Fed's Rosengren Wants Higher Capital Standards

One key way of ensuring the financial troubles of recent years are not repeated would be to make banks hold more capital, the president of the Federal Reserve Bank of Boston, Eric Rosengren, said Wednesday.

He was one of several Fed officials to address public policy matters ranging from "too big to fail" to the European debt crisis.

Rosengren said banks across the financial system should have higher capital standards and should hold reserves for more than just accrued losses. His comments came from a presentation he gave at a conference held by the Atlanta Fed.

"We need more capital going forward than we did going into this crisis," Rosengren said. "Holding more capital is clearly one of the things we need to do" and this applies not just to the so-called systemically important banks, but smaller institutions which can run into trouble from things like local commercial real estate lending.

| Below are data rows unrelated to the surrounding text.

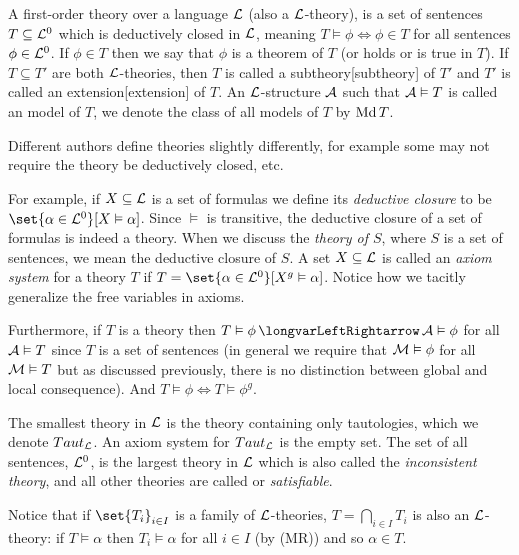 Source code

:     A {\emphcolor first-order theory} over a language ${\cal L}$ (also a {\emphcolor ${\cal L}$-theory}), is a set of sentences $T\subseteq{\cal L}^0$ which is
    {\emphcolor deductively closed} in ${\cal L}$, meaning $T\vDash\phi\iff\phi\in T$ for all sentences $\phi\in{\cal L}^0$.
    If $\phi\in T$ then we say that $\phi$ is a {\emphcolor theorem} of $T$ (or holds or is true in $T$).
    If $T\subseteq T'$ are both ${\cal L}$-theories, then $T$ is called a {\emphcolor subtheory}[subtheory] of $T'$ and $T'$ is called an
    {\emphcolor extension}[extension] of $T$.
    An ${\cal L}$-structure ${\cal A}$ such that ${\cal A}\vDash T$ is called an {\emphcolor model} of $T$, we denote the class of all models of $T$ by $\mathop{\rm Md} T$.

\edefn

Different authors define theories slightly differently, for example some may not require the theory be deductively closed, etc.

For example, if $X\subseteq{\cal L}$ is a set of formulas we define its {\it deductive closure} to be $\set{\alpha\in{\cal L}^0}[X\vDash\alpha]$.
Since $\vDash$ is transitive, the deductive closure of a set of formulas is indeed a theory.
When we discuss the {\it theory of $S$}, where $S$ is a set of sentences, we mean the deductive closure of $S$.
A set $X\subseteq{\cal L}$ is called an {\it axiom system} for a theory $T$ if $T=\set{\alpha\in{\cal L}^0}[X^g\vDash\alpha]$.
Notice how we tacitly generalize the free variables in axioms.

Furthermore, if $T$ is a theory then $T\vDash\phi\iff{\cal A}\vDash\phi$ for all ${\cal A}\vDash T$ since $T$ is a set of sentences (in general we require that ${\cal M}\vDash\phi$ for all ${\cal M}\vDash T$
but as discussed previously, there is no distinction between global and local consequence).
And $T\vDash\phi\iff T\vDash\phi^g$.

The smallest theory in ${\cal L}$ is the theory containing only tautologies, which we denote ${\sl Taut}_{\cal L}$.
An axiom system for ${\sl Taut}_{\cal L}$ is the empty set.
The set of all sentences, ${\cal L}^0$, is the largest theory in ${\cal L}$ which is also called the {\it inconsistent theory}, and all other theories are called or {\it satisfiable}.

Notice that if $\set{T_i}_{i\in I}$ is a family of ${\cal L}$-theories, $T=\bigcap_{i\in I}T_i$ is also an ${\cal L}$-theory: if $T\vDash\alpha$ then $T_i\vDash\alpha$ for all $i\in I$ (by (MR)) and so
$\alpha\in T$.

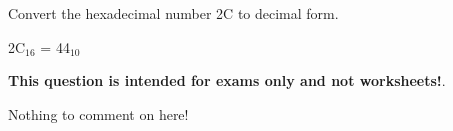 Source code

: 

Convert the hexadecimal number 2C to decimal form.







2C$_{16}$ = 44$_{10}$







{\bf This question is intended for exams only and not worksheets!}.

Nothing to comment on here!




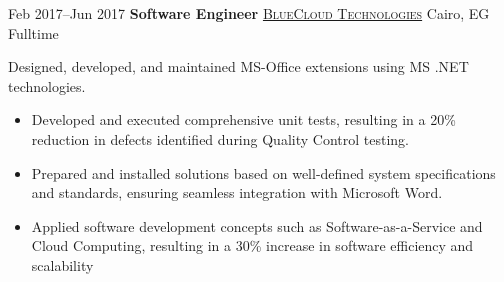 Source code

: \documentclass{subfiles}
\begin{document}

\cventry
    {Feb 2017--Jun 2017}
    {\textbf{Software Engineer}}
    {\textsc{\href{https://www.bluecloudcorp.com/}{BlueCloud Technologies}}}
    {Cairo, EG}
    {Fulltime}
    {
Designed, developed, and maintained MS-Office extensions using MS .NET technologies.
\begin{itemize}
  \item Developed and executed comprehensive unit tests, resulting in a 20\% reduction in defects identified during Quality Control testing.
  \item Prepared and installed solutions based on well-defined system specifications and standards, ensuring seamless integration with Microsoft Word.
  \item Applied software development concepts such as Software-as-a-Service and Cloud Computing, resulting in a 30\% increase in software efficiency and scalability
\end{itemize}
}
\end{document}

Rosengren also said that there needs to be put in place a way for financial institutions to hold onto capital in times of trouble, including limiting dividends and stock buybacks, along with the creation of "mandatory" convertible debt. "It's much easier to have them stop flowing the capital out" during a crisis, rather than to try to make banks raise new capital, he said.

Rosengren said it's also important to create an infrastructure to allow an institution to fail with minimal pain. Self-generated plans to wind down operations known as living wills would be valuable, as would linking executive bonuses to capital levels, he said. Rosengren said these, along with higher capital levels for complex financial institutions, would help reduce the severity of a failure.

"We need multiple weapons" to make the financial system more resilient, he said.

At the same event, the Atlanta Fed's president, Dennis Lockhart, said that over the near term, issues of systemic risk and "too big to fail" banks are problems that will have to be managed, with fixes some time down the road.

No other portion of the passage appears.